Sony Electronics is Sony’s U.S. electronics sales division.
Sony’s Reader will hit more global markets. (Credit:Sony) Click to enlarge.
Although the company said it will use existing relationships with retailers, publishers, and distributors to help push its Reader and make sure local e-book content is available for consumers in each region, the content distribution business will be open for other firms to join, and there will be multiple types of e-reader terminals from different companies, Sony said.
“In the years since we rolled out the first eReader, we have hit a global tipping point in digital reading with demand for and sales of the Reader dramatically increasing in 2009,” Steve Haber, president of Sony Electronics’ Digital Reading Business Division, said in a statement. “Sony’s strategy has always been to make the Reader a global product, and we will take a thoughtful approach to country expansion that will consider not just the hardware experience within these new countries but the content experience as well.”

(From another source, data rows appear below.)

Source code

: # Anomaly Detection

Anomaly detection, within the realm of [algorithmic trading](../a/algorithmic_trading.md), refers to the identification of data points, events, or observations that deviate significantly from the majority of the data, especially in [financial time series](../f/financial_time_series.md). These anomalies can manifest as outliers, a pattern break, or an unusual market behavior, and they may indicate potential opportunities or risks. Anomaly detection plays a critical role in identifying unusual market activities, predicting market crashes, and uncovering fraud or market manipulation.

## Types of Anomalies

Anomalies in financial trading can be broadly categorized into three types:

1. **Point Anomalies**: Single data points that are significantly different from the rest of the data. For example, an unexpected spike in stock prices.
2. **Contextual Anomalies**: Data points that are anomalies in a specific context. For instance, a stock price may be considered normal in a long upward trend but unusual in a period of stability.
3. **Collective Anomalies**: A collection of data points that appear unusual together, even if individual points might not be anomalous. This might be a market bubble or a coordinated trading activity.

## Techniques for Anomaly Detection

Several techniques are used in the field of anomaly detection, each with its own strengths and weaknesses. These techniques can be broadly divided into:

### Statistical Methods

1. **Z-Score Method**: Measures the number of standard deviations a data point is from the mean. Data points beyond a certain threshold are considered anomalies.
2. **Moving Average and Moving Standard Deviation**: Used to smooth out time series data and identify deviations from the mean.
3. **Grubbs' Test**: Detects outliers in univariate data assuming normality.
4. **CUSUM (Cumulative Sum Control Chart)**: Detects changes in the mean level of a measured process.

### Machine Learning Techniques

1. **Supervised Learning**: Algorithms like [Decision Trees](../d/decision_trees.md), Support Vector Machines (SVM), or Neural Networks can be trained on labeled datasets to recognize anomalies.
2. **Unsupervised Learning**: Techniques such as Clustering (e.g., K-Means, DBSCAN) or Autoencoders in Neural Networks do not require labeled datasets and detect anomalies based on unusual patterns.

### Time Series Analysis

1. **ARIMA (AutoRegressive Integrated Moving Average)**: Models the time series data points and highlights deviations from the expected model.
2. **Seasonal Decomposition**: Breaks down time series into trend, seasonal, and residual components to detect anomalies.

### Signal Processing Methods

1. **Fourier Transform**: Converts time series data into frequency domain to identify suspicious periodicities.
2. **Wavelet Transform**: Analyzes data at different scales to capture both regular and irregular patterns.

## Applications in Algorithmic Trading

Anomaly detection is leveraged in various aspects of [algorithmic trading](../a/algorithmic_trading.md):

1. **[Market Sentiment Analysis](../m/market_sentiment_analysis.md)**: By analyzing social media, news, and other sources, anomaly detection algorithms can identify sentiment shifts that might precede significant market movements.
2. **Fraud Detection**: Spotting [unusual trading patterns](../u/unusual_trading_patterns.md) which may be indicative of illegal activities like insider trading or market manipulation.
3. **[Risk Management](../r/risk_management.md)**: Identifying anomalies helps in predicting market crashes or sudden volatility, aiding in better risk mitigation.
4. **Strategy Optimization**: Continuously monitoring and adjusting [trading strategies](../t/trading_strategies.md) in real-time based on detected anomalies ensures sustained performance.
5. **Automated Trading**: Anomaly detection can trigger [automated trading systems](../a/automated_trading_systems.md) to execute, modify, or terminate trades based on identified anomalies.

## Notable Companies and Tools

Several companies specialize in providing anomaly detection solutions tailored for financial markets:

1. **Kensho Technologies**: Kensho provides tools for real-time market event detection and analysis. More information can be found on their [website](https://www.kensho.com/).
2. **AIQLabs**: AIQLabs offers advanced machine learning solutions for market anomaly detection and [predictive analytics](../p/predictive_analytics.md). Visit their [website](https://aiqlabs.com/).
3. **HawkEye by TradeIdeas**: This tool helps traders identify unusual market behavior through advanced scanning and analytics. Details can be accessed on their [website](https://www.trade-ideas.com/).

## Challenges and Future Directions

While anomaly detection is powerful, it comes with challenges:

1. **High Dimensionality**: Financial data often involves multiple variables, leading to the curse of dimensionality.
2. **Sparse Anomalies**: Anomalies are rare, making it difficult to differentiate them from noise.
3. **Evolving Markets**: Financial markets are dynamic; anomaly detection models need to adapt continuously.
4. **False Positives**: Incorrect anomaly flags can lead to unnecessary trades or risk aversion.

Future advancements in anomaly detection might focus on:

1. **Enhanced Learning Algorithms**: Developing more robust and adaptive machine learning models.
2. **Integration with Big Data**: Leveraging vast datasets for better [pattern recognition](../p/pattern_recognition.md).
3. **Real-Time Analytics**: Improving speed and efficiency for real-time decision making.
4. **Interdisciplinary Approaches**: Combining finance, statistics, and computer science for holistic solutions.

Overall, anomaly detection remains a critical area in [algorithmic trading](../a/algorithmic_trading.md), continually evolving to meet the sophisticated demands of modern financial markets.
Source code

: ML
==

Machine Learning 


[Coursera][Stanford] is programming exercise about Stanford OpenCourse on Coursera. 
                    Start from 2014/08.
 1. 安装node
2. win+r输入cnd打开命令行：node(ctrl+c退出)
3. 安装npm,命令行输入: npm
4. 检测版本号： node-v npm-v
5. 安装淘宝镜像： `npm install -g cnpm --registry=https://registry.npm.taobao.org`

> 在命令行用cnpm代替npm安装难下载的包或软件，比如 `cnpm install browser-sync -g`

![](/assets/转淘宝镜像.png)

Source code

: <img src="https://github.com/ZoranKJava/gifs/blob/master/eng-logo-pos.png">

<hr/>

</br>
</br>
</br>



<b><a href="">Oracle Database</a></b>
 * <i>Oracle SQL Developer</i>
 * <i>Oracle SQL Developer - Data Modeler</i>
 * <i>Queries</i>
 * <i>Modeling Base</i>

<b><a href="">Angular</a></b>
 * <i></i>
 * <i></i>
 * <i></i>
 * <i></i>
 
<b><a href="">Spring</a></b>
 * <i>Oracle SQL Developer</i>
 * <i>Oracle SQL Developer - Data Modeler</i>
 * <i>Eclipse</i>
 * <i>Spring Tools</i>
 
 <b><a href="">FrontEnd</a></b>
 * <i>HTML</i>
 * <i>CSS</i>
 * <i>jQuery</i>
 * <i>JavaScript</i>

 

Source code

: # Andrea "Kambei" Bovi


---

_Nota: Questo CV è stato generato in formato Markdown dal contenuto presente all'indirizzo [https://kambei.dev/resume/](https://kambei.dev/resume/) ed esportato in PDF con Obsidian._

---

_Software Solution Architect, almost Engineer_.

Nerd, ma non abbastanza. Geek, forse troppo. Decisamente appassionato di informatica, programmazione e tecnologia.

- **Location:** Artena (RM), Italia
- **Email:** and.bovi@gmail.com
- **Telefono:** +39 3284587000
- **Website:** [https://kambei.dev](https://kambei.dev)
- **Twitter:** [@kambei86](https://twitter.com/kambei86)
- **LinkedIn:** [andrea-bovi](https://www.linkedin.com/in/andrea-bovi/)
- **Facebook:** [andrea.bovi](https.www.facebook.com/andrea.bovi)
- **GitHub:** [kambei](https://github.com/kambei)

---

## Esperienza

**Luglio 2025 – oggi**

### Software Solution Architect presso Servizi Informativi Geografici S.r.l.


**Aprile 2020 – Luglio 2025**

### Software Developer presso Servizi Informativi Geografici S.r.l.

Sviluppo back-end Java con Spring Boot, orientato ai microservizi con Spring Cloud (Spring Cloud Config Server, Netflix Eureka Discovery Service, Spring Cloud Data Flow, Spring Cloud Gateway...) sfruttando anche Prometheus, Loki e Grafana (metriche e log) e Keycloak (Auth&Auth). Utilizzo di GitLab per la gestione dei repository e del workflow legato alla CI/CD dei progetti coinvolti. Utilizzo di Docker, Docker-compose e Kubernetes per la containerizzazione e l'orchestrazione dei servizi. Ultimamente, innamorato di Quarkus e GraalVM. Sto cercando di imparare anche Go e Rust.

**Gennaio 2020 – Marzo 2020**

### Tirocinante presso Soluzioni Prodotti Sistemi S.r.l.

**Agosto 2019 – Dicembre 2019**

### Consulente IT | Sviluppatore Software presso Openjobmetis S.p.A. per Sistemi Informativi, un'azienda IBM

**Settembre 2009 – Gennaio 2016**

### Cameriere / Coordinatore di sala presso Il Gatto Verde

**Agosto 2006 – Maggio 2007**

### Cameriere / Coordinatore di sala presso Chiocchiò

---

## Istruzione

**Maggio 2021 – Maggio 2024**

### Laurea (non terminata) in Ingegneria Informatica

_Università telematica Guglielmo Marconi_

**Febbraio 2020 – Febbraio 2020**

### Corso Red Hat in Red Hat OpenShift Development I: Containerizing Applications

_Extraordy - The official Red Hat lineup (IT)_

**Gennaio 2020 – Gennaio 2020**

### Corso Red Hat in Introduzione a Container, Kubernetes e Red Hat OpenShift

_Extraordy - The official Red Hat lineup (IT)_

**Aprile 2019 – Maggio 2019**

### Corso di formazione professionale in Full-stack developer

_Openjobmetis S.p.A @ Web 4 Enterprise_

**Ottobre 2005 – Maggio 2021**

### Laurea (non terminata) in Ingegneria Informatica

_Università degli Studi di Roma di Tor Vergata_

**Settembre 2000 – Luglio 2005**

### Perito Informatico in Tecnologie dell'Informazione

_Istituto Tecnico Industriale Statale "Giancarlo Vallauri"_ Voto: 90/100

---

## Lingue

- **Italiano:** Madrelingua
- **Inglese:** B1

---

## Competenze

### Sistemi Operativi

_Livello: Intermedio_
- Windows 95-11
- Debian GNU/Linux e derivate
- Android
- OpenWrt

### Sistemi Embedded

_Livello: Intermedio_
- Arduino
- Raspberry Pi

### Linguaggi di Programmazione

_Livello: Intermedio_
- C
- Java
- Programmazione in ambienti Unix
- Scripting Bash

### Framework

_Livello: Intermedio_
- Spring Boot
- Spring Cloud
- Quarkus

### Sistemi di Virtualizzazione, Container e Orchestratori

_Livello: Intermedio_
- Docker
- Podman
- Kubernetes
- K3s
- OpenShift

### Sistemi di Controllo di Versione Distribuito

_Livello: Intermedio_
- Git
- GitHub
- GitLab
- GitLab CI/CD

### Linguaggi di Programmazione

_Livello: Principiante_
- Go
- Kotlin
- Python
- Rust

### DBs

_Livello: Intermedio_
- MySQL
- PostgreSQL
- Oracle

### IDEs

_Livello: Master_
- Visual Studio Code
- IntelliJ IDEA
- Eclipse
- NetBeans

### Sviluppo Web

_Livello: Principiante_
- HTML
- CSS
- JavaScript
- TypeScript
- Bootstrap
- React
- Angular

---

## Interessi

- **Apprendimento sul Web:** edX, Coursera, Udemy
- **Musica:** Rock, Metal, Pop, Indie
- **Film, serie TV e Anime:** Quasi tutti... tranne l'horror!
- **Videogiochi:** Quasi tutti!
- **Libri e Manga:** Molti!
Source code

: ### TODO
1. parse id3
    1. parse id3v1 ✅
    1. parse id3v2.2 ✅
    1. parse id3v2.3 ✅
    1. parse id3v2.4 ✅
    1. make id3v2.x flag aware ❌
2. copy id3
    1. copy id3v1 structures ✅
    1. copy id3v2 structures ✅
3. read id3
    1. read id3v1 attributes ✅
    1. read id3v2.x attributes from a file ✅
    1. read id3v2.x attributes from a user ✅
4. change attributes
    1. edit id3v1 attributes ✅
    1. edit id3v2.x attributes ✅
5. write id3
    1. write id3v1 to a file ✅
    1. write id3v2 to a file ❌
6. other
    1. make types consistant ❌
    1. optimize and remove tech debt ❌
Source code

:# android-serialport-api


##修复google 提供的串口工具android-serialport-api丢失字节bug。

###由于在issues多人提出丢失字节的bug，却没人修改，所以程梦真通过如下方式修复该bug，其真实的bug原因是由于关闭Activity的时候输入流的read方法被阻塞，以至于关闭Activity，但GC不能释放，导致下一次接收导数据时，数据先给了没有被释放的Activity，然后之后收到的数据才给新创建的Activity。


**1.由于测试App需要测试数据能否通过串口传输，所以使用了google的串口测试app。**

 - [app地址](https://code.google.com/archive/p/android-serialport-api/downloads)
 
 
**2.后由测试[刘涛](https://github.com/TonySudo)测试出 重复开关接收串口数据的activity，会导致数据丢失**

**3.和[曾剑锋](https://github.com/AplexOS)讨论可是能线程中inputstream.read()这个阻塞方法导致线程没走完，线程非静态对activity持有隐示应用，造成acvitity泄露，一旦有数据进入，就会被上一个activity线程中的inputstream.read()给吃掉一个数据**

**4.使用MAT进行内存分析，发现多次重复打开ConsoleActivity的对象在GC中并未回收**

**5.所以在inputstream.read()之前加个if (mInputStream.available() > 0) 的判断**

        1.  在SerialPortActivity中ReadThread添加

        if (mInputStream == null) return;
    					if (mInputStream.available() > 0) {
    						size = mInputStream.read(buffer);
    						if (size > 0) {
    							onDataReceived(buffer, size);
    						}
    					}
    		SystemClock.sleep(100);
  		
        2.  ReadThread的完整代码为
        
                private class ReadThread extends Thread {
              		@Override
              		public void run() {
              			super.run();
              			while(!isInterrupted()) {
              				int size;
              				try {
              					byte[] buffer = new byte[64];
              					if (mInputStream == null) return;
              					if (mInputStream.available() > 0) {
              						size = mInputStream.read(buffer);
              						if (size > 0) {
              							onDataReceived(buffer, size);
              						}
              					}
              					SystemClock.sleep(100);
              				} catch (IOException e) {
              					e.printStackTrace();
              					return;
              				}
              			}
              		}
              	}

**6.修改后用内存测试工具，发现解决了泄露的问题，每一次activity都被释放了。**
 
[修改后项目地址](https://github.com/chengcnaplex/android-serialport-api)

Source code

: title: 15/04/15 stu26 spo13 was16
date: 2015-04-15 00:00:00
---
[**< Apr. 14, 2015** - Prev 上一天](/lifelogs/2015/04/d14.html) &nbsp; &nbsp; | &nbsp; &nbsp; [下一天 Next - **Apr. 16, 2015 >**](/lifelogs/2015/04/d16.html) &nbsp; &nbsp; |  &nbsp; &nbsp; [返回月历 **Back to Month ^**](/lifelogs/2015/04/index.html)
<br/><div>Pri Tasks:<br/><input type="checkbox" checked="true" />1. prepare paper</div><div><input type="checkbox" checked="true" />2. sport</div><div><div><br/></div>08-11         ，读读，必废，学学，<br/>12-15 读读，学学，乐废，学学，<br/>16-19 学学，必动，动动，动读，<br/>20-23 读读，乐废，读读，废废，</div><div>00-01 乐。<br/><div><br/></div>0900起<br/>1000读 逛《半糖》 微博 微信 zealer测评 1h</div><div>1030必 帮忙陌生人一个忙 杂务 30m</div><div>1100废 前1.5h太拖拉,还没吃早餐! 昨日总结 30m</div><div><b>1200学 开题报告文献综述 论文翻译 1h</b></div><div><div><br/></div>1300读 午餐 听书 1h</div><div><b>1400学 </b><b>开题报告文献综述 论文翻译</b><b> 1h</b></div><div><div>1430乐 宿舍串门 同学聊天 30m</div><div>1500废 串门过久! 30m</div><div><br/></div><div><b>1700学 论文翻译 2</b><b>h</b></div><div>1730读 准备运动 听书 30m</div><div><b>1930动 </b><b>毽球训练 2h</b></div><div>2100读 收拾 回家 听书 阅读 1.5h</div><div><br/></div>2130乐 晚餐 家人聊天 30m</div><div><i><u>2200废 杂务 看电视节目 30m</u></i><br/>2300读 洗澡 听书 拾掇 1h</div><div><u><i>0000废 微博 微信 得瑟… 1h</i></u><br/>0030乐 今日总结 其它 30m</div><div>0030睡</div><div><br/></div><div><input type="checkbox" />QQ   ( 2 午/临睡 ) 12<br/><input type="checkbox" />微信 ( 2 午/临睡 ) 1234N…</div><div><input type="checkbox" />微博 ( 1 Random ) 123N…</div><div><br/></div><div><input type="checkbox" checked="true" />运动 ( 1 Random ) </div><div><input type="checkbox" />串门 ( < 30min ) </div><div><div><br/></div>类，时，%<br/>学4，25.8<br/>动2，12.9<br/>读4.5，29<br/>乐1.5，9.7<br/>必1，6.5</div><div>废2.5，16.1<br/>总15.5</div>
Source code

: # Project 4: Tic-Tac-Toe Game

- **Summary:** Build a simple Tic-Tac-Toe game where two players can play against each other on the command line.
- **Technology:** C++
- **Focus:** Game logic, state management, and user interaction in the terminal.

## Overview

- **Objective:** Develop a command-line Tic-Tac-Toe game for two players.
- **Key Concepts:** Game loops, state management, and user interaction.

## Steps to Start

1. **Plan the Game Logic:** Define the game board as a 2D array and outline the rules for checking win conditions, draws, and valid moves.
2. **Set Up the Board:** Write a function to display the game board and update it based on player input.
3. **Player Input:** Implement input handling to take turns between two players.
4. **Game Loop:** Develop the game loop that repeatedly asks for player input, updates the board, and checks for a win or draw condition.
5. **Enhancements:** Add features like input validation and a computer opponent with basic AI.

The joint venture is to commence on or around July 1 and start services by the end of this year, with the four companies taking a 25 percent stake, they said in a joint statement.
The move comes a day before the launch of the iPad in Japan and other countries outside the United States, where print media face a steady decline in advertising and have turned to e-readers as a chance for new revenue.
“People’s familiarity of e-Books here has been enhanced rapidly,” Fujio Noguchi, senior vice president of Sony Electronics of the United States, told a joint news conference with his three partners.
“A big wave of e-Book businesses has been swelling around the world, and the tide has spread from North America to Europe and Asia,” Noguchi said. “This year will be defined as the first year of eBooks. Time is ripe.”
In revealing these new worldwide launches, Sony is attempting to play catch-up with its rival, the Amazon Kindle, which is already available in more than 100 countries around the world. Together, the Sony Reader and the Kindle have carved out the biggest chunk of the e-book industry. But other competitors continue to pop up.